A Combinatorial Proof of a Relationship Between Maximal (2k-1,2k+1)-cores and (2k-1,2k,2k+1)-cores

Combinatorics/Partitions Seminar

Meeting Details

For more information about this meeting, contact James Sellers, Matthew Katz, Stephanie Geyer, George Andrews.

Speaker: James Sellers, Penn State

Abstract: Integer partitions which are simultaneously t-cores for distinct values of t have attracted significant interest in recent years. When s and t are relatively prime, Olsson and Stanton have determined the size of the maximal (s,t)-core. When k > 1, a conjecture of Amdeberhan on the maximal (2k-1,2k,2k+1)-core has also recently been verified by numerous authors. In this work, we analyze the relationship between maximal (2k-1,2k+1)-cores and maximal (2k-1,2k,2k+1)-cores.

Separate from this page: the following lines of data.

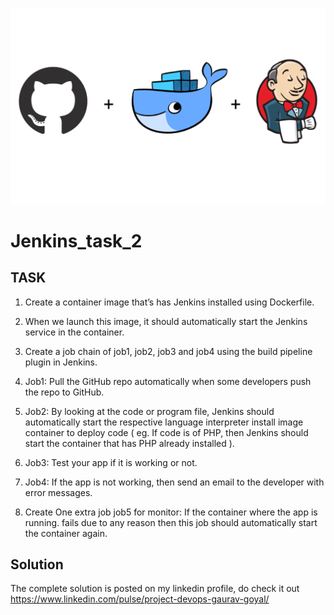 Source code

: ![banner](images/12.PNG)
# Jenkins_task_2

## TASK

1. Create a container image that’s has Jenkins installed using Dockerfile. 

2. When we launch this image, it should automatically start the Jenkins service in the container.

3. Create a job chain of job1, job2, job3 and job4 using the build pipeline plugin in Jenkins.

4. Job1: Pull the GitHub repo automatically when some developers push the repo to GitHub.

5. Job2: By looking at the code or program file, Jenkins should automatically start the respective language interpreter install image container to deploy code ( eg. If code is of PHP, then Jenkins should start the container that has PHP already installed ).

6. Job3: Test your app if it is working or not.

7. Job4: If the app is not working, then send an email to the developer with error messages.

8. Create One extra job job5 for monitor: If the container where the app is running. fails due to any reason then this job should automatically start the container again.

## Solution

The complete solution is posted on my linkedin profile, do check it out
https://www.linkedin.com/pulse/project-devops-gaurav-goyal/

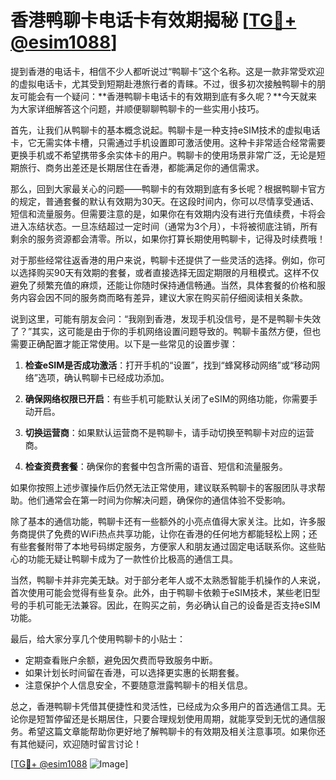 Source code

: # 香港鸭聊卡电话卡有效期揭秘 [[TG💪+ @esim1088](https://t.me/s/esim1088)]

提到香港的电话卡，相信不少人都听说过“鸭聊卡”这个名称。这是一款非常受欢迎的虚拟电话卡，尤其受到短期赴港旅行者的青睐。不过，很多初次接触鸭聊卡的朋友可能会有一个疑问：**香港鸭聊卡电话卡的有效期到底有多久呢？**今天就来为大家详细解答这个问题，并顺便聊聊鸭聊卡的一些实用小技巧。

首先，让我们从鸭聊卡的基本概念说起。鸭聊卡是一种支持eSIM技术的虚拟电话卡，它无需实体卡槽，只需通过手机设置即可激活使用。这种卡非常适合经常需要更换手机或不希望携带多余实体卡的用户。鸭聊卡的使用场景非常广泛，无论是短期旅行、商务出差还是长期居住在香港，都能满足你的通信需求。

那么，回到大家最关心的问题——鸭聊卡的有效期到底有多长呢？根据鸭聊卡官方的规定，普通套餐的默认有效期为30天。在这段时间内，你可以尽情享受通话、短信和流量服务。但需要注意的是，如果你在有效期内没有进行充值续费，卡将会进入冻结状态。一旦冻结超过一定时间（通常为3个月），卡将被彻底注销，所有剩余的服务资源都会清零。所以，如果你打算长期使用鸭聊卡，记得及时续费哦！

对于那些经常往返香港的用户来说，鸭聊卡还提供了一些灵活的选择。例如，你可以选择购买90天有效期的套餐，或者直接选择无固定期限的月租模式。这样不仅避免了频繁充值的麻烦，还能让你随时保持通信畅通。当然，具体套餐的价格和服务内容会因不同的服务商而略有差异，建议大家在购买前仔细阅读相关条款。

说到这里，可能有朋友会问：“我刚到香港，发现手机没信号，是不是鸭聊卡失效了？”其实，这可能是由于你的手机网络设置问题导致的。鸭聊卡虽然方便，但也需要正确配置才能正常使用。以下是一些常见的设置步骤：

1. **检查eSIM是否成功激活**：打开手机的“设置”，找到“蜂窝移动网络”或“移动网络”选项，确认鸭聊卡已经成功添加。
   
2. **确保网络权限已开启**：有些手机可能默认关闭了eSIM的网络功能，你需要手动开启。

3. **切换运营商**：如果默认运营商不是鸭聊卡，请手动切换至鸭聊卡对应的运营商。

4. **检查资费套餐**：确保你的套餐中包含所需的语音、短信和流量服务。

如果你按照上述步骤操作后仍然无法正常使用，建议联系鸭聊卡的客服团队寻求帮助。他们通常会在第一时间为你解决问题，确保你的通信体验不受影响。

除了基本的通信功能，鸭聊卡还有一些额外的小亮点值得大家关注。比如，许多服务商提供了免费的WiFi热点共享功能，让你在香港的任何地方都能轻松上网；还有些套餐附带了本地号码绑定服务，方便家人和朋友通过固定电话联系你。这些贴心的功能无疑让鸭聊卡成为了一款性价比极高的通信工具。

当然，鸭聊卡并非完美无缺。对于部分老年人或不太熟悉智能手机操作的人来说，首次使用可能会觉得有些复杂。此外，由于鸭聊卡依赖于eSIM技术，某些老旧型号的手机可能无法兼容。因此，在购买之前，务必确认自己的设备是否支持eSIM功能。

最后，给大家分享几个使用鸭聊卡的小贴士：
- 定期查看账户余额，避免因欠费而导致服务中断。
- 如果计划长时间留在香港，可以选择更实惠的长期套餐。
- 注意保护个人信息安全，不要随意泄露鸭聊卡的相关信息。

总之，香港鸭聊卡凭借其便捷性和灵活性，已经成为众多用户的首选通信工具。无论你是短暂停留还是长期居住，只要合理规划使用周期，就能享受到无忧的通信服务。希望这篇文章能帮助你更好地了解鸭聊卡的有效期及相关注意事项。如果你还有其他疑问，欢迎随时留言讨论！

[[TG💪+ @esim1088](https://t.me/s/esim1088) ![Image](https://i.postimg.cc/4NQfJmqS/Snipaste-2025-05-13-00-14-12.png)] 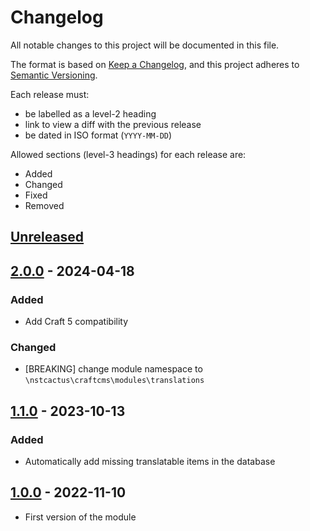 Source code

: # Changelog

All notable changes to this project will be documented in this file.

The format is based on [Keep a Changelog](https://keepachangelog.com/en/1.0.0/),
and this project adheres to [Semantic Versioning](https://semver.org/spec/v2.0.0.html).

Each release must:

- be labelled as a level-2 heading
- link to view a diff with the previous release
- be dated in ISO format (`YYYY-MM-DD`)

Allowed sections (level-3 headings) for each release are:

- Added
- Changed
- Fixed
- Removed


## [Unreleased]


## [2.0.0] - 2024-04-18

### Added

- Add Craft 5 compatibility

### Changed

- [BREAKING] change module namespace to `\nstcactus\craftcms\modules\translations`


## [1.1.0] - 2023-10-13

### Added

- Automatically add missing translatable items in the database


## [1.0.0] - 2022-11-10

- First version of the module


[unreleased]: https://github.com/nstCactus/craft-translations-module/compare/2.0.0...main
[2.0.0]: https://github.com/nstCactus/craft-translations-module/compare/1.1.0...2.0.0
[1.1.0]: https://github.com/nstCactus/craft-translations-module/compare/1.0.0...1.1.0
[1.0.0]: https://github.com/nstCactus/craft-translations-module/releases/tag/1.0.0
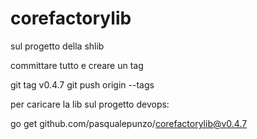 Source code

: # corefactorylib

sul progetto della shlib 

committare tutto e creare un tag

git tag v0.4.7
git push origin --tags

 

 

per caricare la lib sul progetto devops:

go get github.com/pasqualepunzo/corefactorylib@v0.4.7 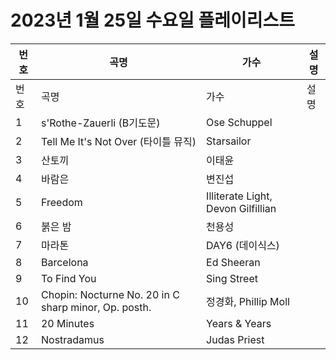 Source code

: # 2023년 1월 25일 수요일 플레이리스트

| 번호 | 곡명 | 가수 | 설명 |
|------|------|------|------|
| 번호 | 곡명 | 가수 | 설명 |
| 1 | s'Rothe-Zauerli (B기도문) | Ose Schuppel |  |
| 2 | Tell Me It's Not Over (타이틀 뮤직) | Starsailor |  |
| 3 | 산토끼 | 이태윤 |  |
| 4 | 바람은 | 변진섭 |  |
| 5 | Freedom | Illiterate Light, Devon Gilfillian |  |
| 6 | 붉은 밤 | 천용성 |  |
| 7 | 마라톤 | DAY6 (데이식스) |  |
| 8 | Barcelona | Ed Sheeran |  |
| 9 | To Find You | Sing Street |  |
| 10 | Chopin: Nocturne No. 20 in C sharp minor, Op. posth. | 정경화, Phillip Moll |  |
| 11 | 20 Minutes | Years & Years |  |
| 12 | Nostradamus | Judas Priest |  |
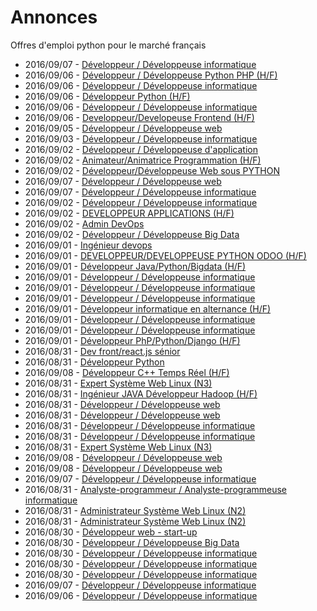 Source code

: # Annonces

Offres d'emploi python pour le marché français

* 2016/09/07 - [Développeur / Développeuse informatique](http://www.pyjobs.fr/jobs/details/738/developpeur-developpeuse-informatique "Développeur / Développeuse informatique")
* 2016/09/06 - [Développeur / Développeuse Python PHP (H/F)](http://www.pyjobs.fr/jobs/details/716/developpeur-developpeuse-python-php-h-f "Développeur / Développeuse Python PHP (H/F)")
* 2016/09/06 - [Développeur / Développeuse informatique](http://www.pyjobs.fr/jobs/details/720/developpeur-developpeuse-informatique "Développeur / Développeuse informatique")
* 2016/09/06 - [Développeur Python (H/F)](http://www.pyjobs.fr/jobs/details/718/developpeur-python-h-f "Développeur Python (H/F)")
* 2016/09/06 - [Développeur / Développeuse informatique](http://www.pyjobs.fr/jobs/details/717/developpeur-developpeuse-informatique "Développeur / Développeuse informatique")
* 2016/09/06 - [Developpeur/Developeuse Frontend (H/F)](http://www.pyjobs.fr/jobs/details/715/developpeur-developeuse-frontend-h-f "Developpeur/Developeuse Frontend (H/F)")
* 2016/09/05 - [Développeur / Développeuse web](http://www.pyjobs.fr/jobs/details/709/developpeur-developpeuse-web "Développeur / Développeuse web")
* 2016/09/03 - [Développeur / Développeuse informatique](http://www.pyjobs.fr/jobs/details/721/developpeur-developpeuse-informatique "Développeur / Développeuse informatique")
* 2016/09/02 - [Développeur / Développeuse d'application](http://www.pyjobs.fr/jobs/details/706/developpeur-developpeuse-dapplication "Développeur / Développeuse d'application")
* 2016/09/02 - [Animateur/Animatrice Programmation (H/F)](http://www.pyjobs.fr/jobs/details/705/animateur-animatrice-programmation-h-f "Animateur/Animatrice Programmation (H/F)")
* 2016/09/02 - [Développeur/Développeuse Web sous PYTHON](http://www.pyjobs.fr/jobs/details/704/developpeur-developpeuse-web-sous-python "Développeur/Développeuse Web sous PYTHON")
* 2016/09/07 - [Développeur / Développeuse web](http://www.pyjobs.fr/jobs/details/736/developpeur-developpeuse-web "Développeur / Développeuse web")
* 2016/09/07 - [Développeur / Développeuse informatique](http://www.pyjobs.fr/jobs/details/737/developpeur-developpeuse-informatique "Développeur / Développeuse informatique")
* 2016/09/02 - [Développeur / Développeuse informatique](http://www.pyjobs.fr/jobs/details/714/developpeur-developpeuse-informatique "Développeur / Développeuse informatique")
* 2016/09/02 - [DEVELOPPEUR APPLICATIONS (H/F)](http://www.pyjobs.fr/jobs/details/701/developpeur-applications-h-f "DEVELOPPEUR APPLICATIONS (H/F)")
* 2016/09/02 - [Admin DevOps](http://www.pyjobs.fr/jobs/details/703/admin-devops "Admin DevOps")
* 2016/09/02 - [Développeur / Développeuse Big Data](http://www.pyjobs.fr/jobs/details/722/developpeur-developpeuse-big-data "Développeur / Développeuse Big Data")
* 2016/09/01 - [Ingénieur devops](http://www.pyjobs.fr/jobs/details/1/ingenieur-devops "Ingénieur devops")
* 2016/09/01 - [DEVELOPPEUR/DEVELOPPEUSE PYTHON ODOO (H/F)](http://www.pyjobs.fr/jobs/details/67/developpeur-developpeuse-python-odoo-h-f "DEVELOPPEUR/DEVELOPPEUSE PYTHON ODOO (H/F)")
* 2016/09/01 - [Développeur Java/Python/Bigdata (H/F)](http://www.pyjobs.fr/jobs/details/59/developpeur-java-python-bigdata-h-f "Développeur Java/Python/Bigdata (H/F)")
* 2016/09/01 - [Développeur / Développeuse informatique](http://www.pyjobs.fr/jobs/details/713/developpeur-developpeuse-informatique "Développeur / Développeuse informatique")
* 2016/09/01 - [Développeur / Développeuse informatique](http://www.pyjobs.fr/jobs/details/708/developpeur-developpeuse-informatique "Développeur / Développeuse informatique")
* 2016/09/01 - [Développeur / Développeuse informatique](http://www.pyjobs.fr/jobs/details/710/developpeur-developpeuse-informatique "Développeur / Développeuse informatique")
* 2016/09/01 - [Développeur informatique en alternance (H/F)](http://www.pyjobs.fr/jobs/details/79/developpeur-informatique-en-alternance-h-f "Développeur informatique en alternance (H/F)")
* 2016/09/01 - [Développeur / Développeuse informatique](http://www.pyjobs.fr/jobs/details/711/developpeur-developpeuse-informatique "Développeur / Développeuse informatique")
* 2016/09/01 - [Développeur / Développeuse informatique](http://www.pyjobs.fr/jobs/details/712/developpeur-developpeuse-informatique "Développeur / Développeuse informatique")
* 2016/09/01 - [Développeur PhP/Python/Django (H/F)](http://www.pyjobs.fr/jobs/details/86/developpeur-php-python-django-h-f "Développeur PhP/Python/Django (H/F)")
* 2016/08/31 - [Dev front/react.js sénior](http://www.pyjobs.fr/jobs/details/13/dev-front-react-js-senior "Dev front/react.js sénior")
* 2016/08/31 - [Développeur Python](http://www.pyjobs.fr/jobs/details/6/developpeur-python "Développeur Python")
* 2016/09/08 - [Développeur C++ Temps Réel (H/F)](http://www.pyjobs.fr/jobs/details/735/developpeur-c-temps-reel-h-f "Développeur C++ Temps Réel (H/F)")
* 2016/08/31 - [Expert Système Web Linux (N3)](http://www.pyjobs.fr/jobs/details/18/expert-systeme-web-linux-n3 "Expert Système Web Linux (N3)")
* 2016/08/31 - [Ingénieur JAVA Développeur Hadoop (H/F)](http://www.pyjobs.fr/jobs/details/100/ingenieur-java-developpeur-hadoop-h-f "Ingénieur JAVA Développeur Hadoop (H/F)")
* 2016/08/31 - [Développeur / Développeuse web](http://www.pyjobs.fr/jobs/details/75/developpeur-developpeuse-web "Développeur / Développeuse web")
* 2016/08/31 - [Développeur / Développeuse web](http://www.pyjobs.fr/jobs/details/707/developpeur-developpeuse-web "Développeur / Développeuse web")
* 2016/08/31 - [Développeur / Développeuse informatique](http://www.pyjobs.fr/jobs/details/696/developpeur-developpeuse-informatique "Développeur / Développeuse informatique")
* 2016/08/31 - [Développeur / Développeuse informatique](http://www.pyjobs.fr/jobs/details/695/developpeur-developpeuse-informatique "Développeur / Développeuse informatique")
* 2016/08/31 - [Expert Système Web Linux (N3)](http://www.pyjobs.fr/jobs/details/22/expert-systeme-web-linux-n3 "Expert Système Web Linux (N3)")
* 2016/09/08 - [Développeur / Développeuse web](http://www.pyjobs.fr/jobs/details/734/developpeur-developpeuse-web "Développeur / Développeuse web")
* 2016/09/08 - [Développeur / Développeuse web](http://www.pyjobs.fr/jobs/details/733/developpeur-developpeuse-web "Développeur / Développeuse web")
* 2016/09/07 - [Développeur / Développeuse informatique](http://www.pyjobs.fr/jobs/details/732/developpeur-developpeuse-informatique "Développeur / Développeuse informatique")
* 2016/08/31 - [Analyste-programmeur / Analyste-programmeuse informatique](http://www.pyjobs.fr/jobs/details/697/analyste-programmeur-analyste-programmeuse-informatique "Analyste-programmeur / Analyste-programmeuse informatique")
* 2016/08/31 - [Administrateur Système Web Linux (N2)](http://www.pyjobs.fr/jobs/details/44/administrateur-systeme-web-linux-n2 "Administrateur Système Web Linux (N2)")
* 2016/08/31 - [Administrateur Système Web Linux (N2)](http://www.pyjobs.fr/jobs/details/27/administrateur-systeme-web-linux-n2 "Administrateur Système Web Linux (N2)")
* 2016/08/30 - [Développeur web - start-up](http://www.pyjobs.fr/jobs/details/10/developpeur-web-start-up "Développeur web - start-up")
* 2016/08/30 - [Développeur / Développeuse Big Data](http://www.pyjobs.fr/jobs/details/91/developpeur-developpeuse-big-data "Développeur / Développeuse Big Data")
* 2016/08/30 - [Développeur / Développeuse informatique](http://www.pyjobs.fr/jobs/details/702/developpeur-developpeuse-informatique "Développeur / Développeuse informatique")
* 2016/08/30 - [Développeur / Développeuse informatique](http://www.pyjobs.fr/jobs/details/698/developpeur-developpeuse-informatique "Développeur / Développeuse informatique")
* 2016/08/30 - [Développeur / Développeuse informatique](http://www.pyjobs.fr/jobs/details/699/developpeur-developpeuse-informatique "Développeur / Développeuse informatique")
* 2016/09/07 - [Développeur / Développeuse informatique](http://www.pyjobs.fr/jobs/details/727/developpeur-developpeuse-informatique "Développeur / Développeuse informatique")
* 2016/09/06 - [Développeur / Développeuse informatique](http://www.pyjobs.fr/jobs/details/728/developpeur-developpeuse-informatique "Développeur / Développeuse informatique")

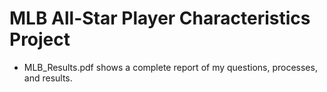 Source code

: # MLB All-Star Player Characteristics Project
* MLB_Results.pdf shows a complete report of my questions, processes, and results.



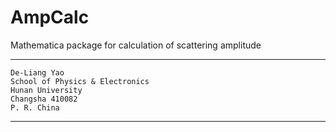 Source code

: # AmpCalc
Mathematica package for calculation of scattering amplitude

******************************
    De-Liang Yao
    School of Physics & Electronics
    Hunan University
    Changsha 410082
    P. R. China
******************************
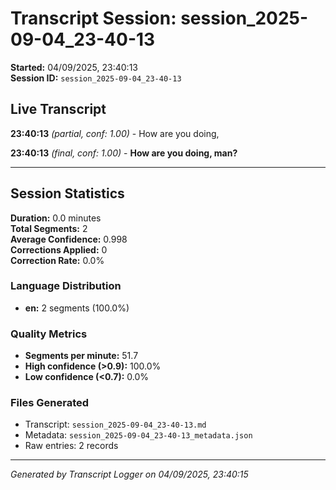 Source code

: # Transcript Session: session_2025-09-04_23-40-13

**Started:** 04/09/2025, 23:40:13  
**Session ID:** `session_2025-09-04_23-40-13`

## Live Transcript

**23:40:13** *(partial, conf: 1.00)* - How are you doing,

**23:40:13** *(final, conf: 1.00)* - **How are you doing, man?**



---

## Session Statistics

**Duration:** 0.0 minutes  
**Total Segments:** 2  
**Average Confidence:** 0.998  
**Corrections Applied:** 0  
**Correction Rate:** 0.0%

### Language Distribution
- **en:** 2 segments (100.0%)

### Quality Metrics
- **Segments per minute:** 51.7
- **High confidence (>0.9):** 100.0%
- **Low confidence (<0.7):** 0.0%

### Files Generated
- Transcript: `session_2025-09-04_23-40-13.md`
- Metadata: `session_2025-09-04_23-40-13_metadata.json`
- Raw entries: 2 records

---
*Generated by Transcript Logger on 04/09/2025, 23:40:15*
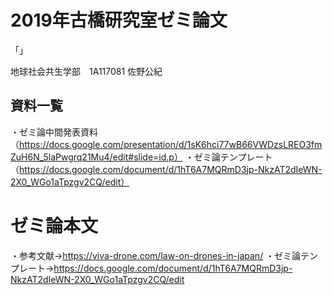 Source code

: # 2019年古橋研究室ゼミ論文

「」

地球社会共生学部　1A117081 佐野公紀

## 資料一覧
・ゼミ論中間発表資料（https://docs.google.com/presentation/d/1sK6hci77wB66VWDzsLREO3fmZuH6N_5laPwgrq21Mu4/edit#slide=id.p）
・ゼミ論テンプレート（https://docs.google.com/document/d/1hT6A7MQRmD3jp-NkzAT2dIeWN-2X0_WGo1aTpzgv2CQ/edit）
# ゼミ論本文


・参考文献→https://viva-drone.com/law-on-drones-in-japan/
・ゼミ論テンプレート→https://docs.google.com/document/d/1hT6A7MQRmD3jp-NkzAT2dIeWN-2X0_WGo1aTpzgv2CQ/edit


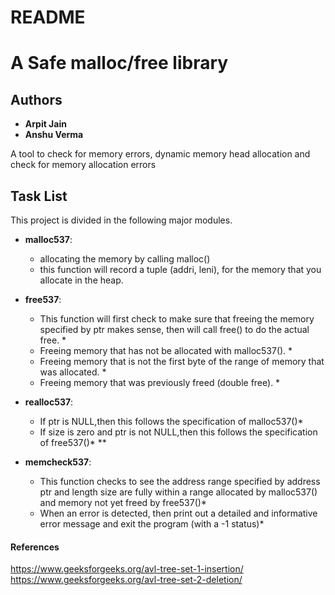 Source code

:# README #

# A Safe malloc/free library
## Authors

* **Arpit Jain**
* **Anshu Verma**


A tool to check for memory errors, dynamic memory 
head allocation and check for memory allocation errors


## Task List

This project is divided in the following major modules.

* **malloc537**:
    * allocating the memory by calling malloc()
    * this function will record a tuple (addri, leni), for the memory that you allocate in the heap. 
    
* **free537**:
    * This function will first check to make sure that freeing the memory specified by ptr makes sense, then will call free() to do the actual free. *
    * Freeing memory that has not be allocated with malloc537(). *
    * Freeing memory that is not the first byte of the range of memory that was allocated. *
    * Freeing memory that was previously freed (double free). *
* **realloc537**:    
    * If ptr is NULL,then this follows the specification of malloc537()*
    * If size is zero and ptr is not NULL,then this follows the specification of free537()*
    **
* **memcheck537**:
   * This function checks to see the address range specified by address ptr and length size are fully within a range allocated by malloc537() and memory not yet freed by free537()*
   * When an error is detected, then print out a detailed and informative error message and exit the program (with a -1 status)*

#### References
https://www.geeksforgeeks.org/avl-tree-set-1-insertion/
https://www.geeksforgeeks.org/avl-tree-set-2-deletion/


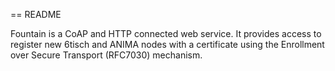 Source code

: == README

Fountain is a CoAP and HTTP connected web service.
It provides access to register new 6tisch and ANIMA nodes with a certificate
using the Enrollment over Secure Transport (RFC7030) mechanism.

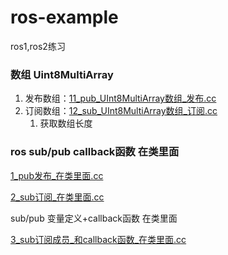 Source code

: # ros-example
ros1,ros2练习

### 数组 Uint8MultiArray
1. 发布数组：[11_pub_UInt8MultiArray数组_发布.cc](ros1/src/1_ros_基础/ch2_topic_msg/src/11_pub_UInt8MultiArray数组_发布.cc)
2. 订阅数组：[12_sub_UInt8MultiArray数组_订阅.cc](ros1/src/1_ros_基础/ch2_topic_msg/src/12_sub_UInt8MultiArray数组_订阅.cc)
    1. 获取数组长度


### ros sub/pub callback函数 在类里面
[1_pub发布_在类里面.cc](ros1/src/1_ros_基础/ch2_topic_msg/src/1_pub发布_在类里面.cc)

[2_sub订阅_在类里面.cc](ros1/src/1_ros_基础/ch2_topic_msg/src/2_sub订阅_在类里面.cc)

sub/pub 变量定义+callback函数 在类里面

[3_sub订阅成员_和callback函数_在类里面.cc](ros1/src/1_ros_基础/ch2_topic_msg/src/3_sub订阅成员_和callback函数_在类里面.cc)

In previous work, Nath noted that, for all k > 0, the size of the maximal (2k-1,2k+1)-core is exactly four times the size of the maximal (2k-1,2k,2k+1)-core and requested a combinatorial interpretation of this unexpected identity. Here, using the theory of abaci, partition dissection, and elementary results relating triangular numbers and squares, we provide such a combinatorial proof. This is joint work with Rishi Nath.

Room Reservation Information

Room Number: 106 McAllister

Date: 09/01/2015

Time: 11:15am - 12:05pm